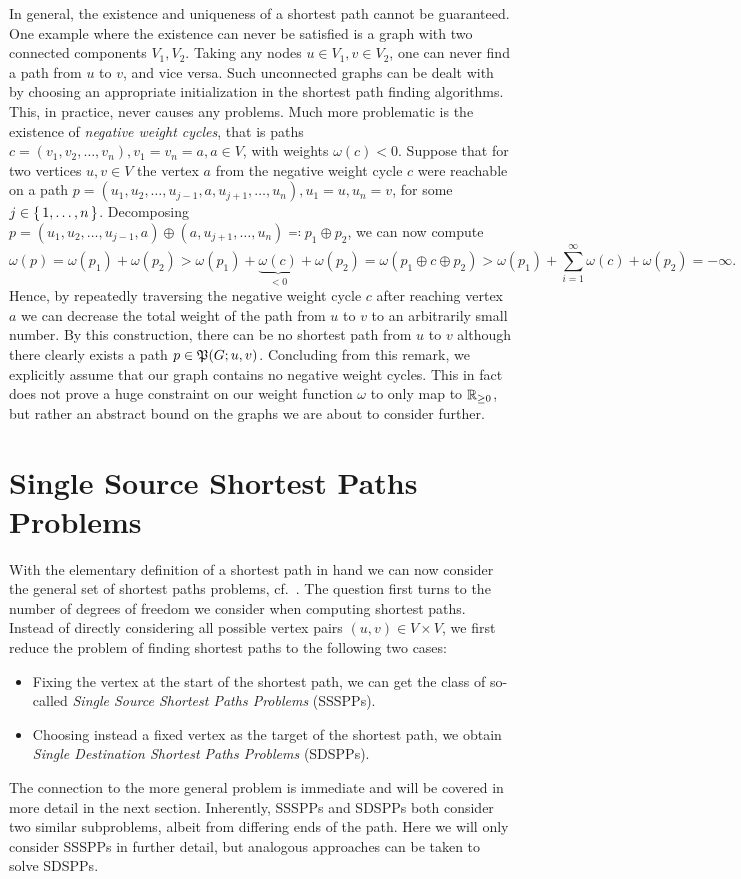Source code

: In general, the existence and uniqueness of a shortest path cannot be guaranteed.
One example where the existence can never be satisfied is a graph with two connected components $V_1, V_2$.
Taking any nodes $u \in V_1, v \in V_2$, one can never find a path from $u$ to $v$, and vice versa.
Such unconnected graphs can be dealt with by choosing an appropriate initialization in the shortest path finding algorithms.
This, in practice, never causes any problems.
Much more problematic is the existence of \emph{negative weight cycles}, that is paths $c = (v_1, v_2, \dots, v_n), v_1 = v_n = a, a \in V$, with weights $\omega(c) < 0$.
Suppose that for two vertices $u, v \in V$ the vertex $a$ from the negative weight cycle $c$ were reachable on a path $p = (u_1, u_2, \dots, u_{j - 1}, a, u_{j + 1}, \dots, u_n), u_1 = u, u_n = v$, for some $j \in \left\{\,1, \dots, n\,\right\}$.
Decomposing $p = (u_1, u_2, \dots, u_{j - 1}, a) \oplus (a, u_{j + 1}, \dots, u_n) \eqqcolon p_1 \oplus p_2$, we can now compute
\[
    \omega(p) = \omega(p_1) + \omega(p_2) > \omega(p_1) + \underbrace{\omega(c)}_{< 0} + \omega(p_2) = \omega(p_1 \oplus c \oplus p_2) > \omega(p_1) + \sum\limits_{i = 1}^\infty \omega(c) + \omega(p_2) = -\infty.
\]
Hence, by repeatedly traversing the negative weight cycle $c$ after reaching vertex $a$ we can decrease the total weight of the path from $u$ to $v$ to an arbitrarily small number.
By this construction, there can be no shortest path from $u$ to $v$ although there clearly exists a path $p \in \mathfrak{P}(G; u, v)$.
Concluding from this remark, we explicitly assume that our graph contains no negative weight cycles.
This in fact does not prove a huge constraint on our weight function $\omega$ to only map to $\mathbb{R}_{\ge 0}$, but rather an abstract bound on the graphs we are about to consider further.

\section{Single Source Shortest Paths Problems}

With the elementary definition of a shortest path in hand we can now consider the general set of shortest paths problems, cf.~\cite[Chapter~24]{Cormen2001}.
The question first turns to the number of degrees of freedom we consider when computing shortest paths.
Instead of directly considering all possible vertex pairs $(u, v) \in V \times V$, we first reduce the problem of finding shortest paths to the following two cases:
\begin{itemize}
    \item Fixing the vertex at the start of the shortest path, we can get the class of so-called \emph{Single Source Shortest Paths Problems} (SSSPPs).
    \item Choosing instead a fixed vertex as the target of the shortest path, we obtain \emph{Single Destination Shortest Paths Problems} (SDSPPs).
\end{itemize}
The connection to the more general problem is immediate and will be covered in more detail in the next section.
Inherently, SSSPPs and SDSPPs both consider two similar subproblems, albeit from differing ends of the path.
Here we will only consider SSSPPs in further detail, but analogous approaches can be taken to solve SDSPPs.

***

• Exercise: Write out the records shown above exactly, but do not include any images.

• Answer space:
Source code

: In general, the existence and uniqueness of a shortest path cannot be guaranteed.
One example where the existence can never be satisfied is a graph with two connected components $V_1, V_2$.
Taking any nodes $u \in V_1, v \in V_2$, one can never find a path from $u$ to $v$, and vice versa.
Such unconnected graphs can be dealt with by choosing an appropriate initialization in the shortest path finding algorithms.
This, in practice, never causes any problems.
Much more problematic is the existence of \emph{negative weight cycles}, that is paths $c = (v_1, v_2, \dots, v_n), v_1 = v_n = a, a \in V$, with weights $\omega(c) < 0$.
Suppose that for two vertices $u, v \in V$ the vertex $a$ from the negative weight cycle $c$ were reachable on a path $p = (u_1, u_2, \dots, u_{j - 1}, a, u_{j + 1}, \dots, u_n), u_1 = u, u_n = v$, for some $j \in \left\{\,1, \dots, n\,\right\}$.
Decomposing $p = (u_1, u_2, \dots, u_{j - 1}, a) \oplus (a, u_{j + 1}, \dots, u_n) \eqqcolon p_1 \oplus p_2$, we can now compute
\[
    \omega(p) = \omega(p_1) + \omega(p_2) > \omega(p_1) + \underbrace{\omega(c)}_{< 0} + \omega(p_2) = \omega(p_1 \oplus c \oplus p_2) > \omega(p_1) + \sum\limits_{i = 1}^\infty \omega(c) + \omega(p_2) = -\infty.
\]
Hence, by repeatedly traversing the negative weight cycle $c$ after reaching vertex $a$ we can decrease the total weight of the path from $u$ to $v$ to an arbitrarily small number.
By this construction, there can be no shortest path from $u$ to $v$ although there clearly exists a path $p \in \mathfrak{P}(G; u, v)$.
Concluding from this remark, we explicitly assume that our graph contains no negative weight cycles.
This in fact does not prove a huge constraint on our weight function $\omega$ to only map to $\mathbb{R}_{\ge 0}$, but rather an abstract bound on the graphs we are about to consider further.

\section{Single Source Shortest Paths Problems}

With the elementary definition of a shortest path in hand we can now consider the general set of shortest paths problems, cf.~\cite[Chapter~24]{Cormen2001}.
The question first turns to the number of degrees of freedom we consider when computing shortest paths.
Instead of directly considering all possible vertex pairs $(u, v) \in V \times V$, we first reduce the problem of finding shortest paths to the following two cases:
\begin{itemize}
    \item Fixing the vertex at the start of the shortest path, we can get the class of so-called \emph{Single Source Shortest Paths Problems} (SSSPPs).
    \item Choosing instead a fixed vertex as the target of the shortest path, we obtain \emph{Single Destination Shortest Paths Problems} (SDSPPs).
\end{itemize}
The connection to the more general problem is immediate and will be covered in more detail in the next section.
Inherently, SSSPPs and SDSPPs both consider two similar subproblems, albeit from differing ends of the path.
Here we will only consider SSSPPs in further detail, but analogous approaches can be taken to solve SDSPPs.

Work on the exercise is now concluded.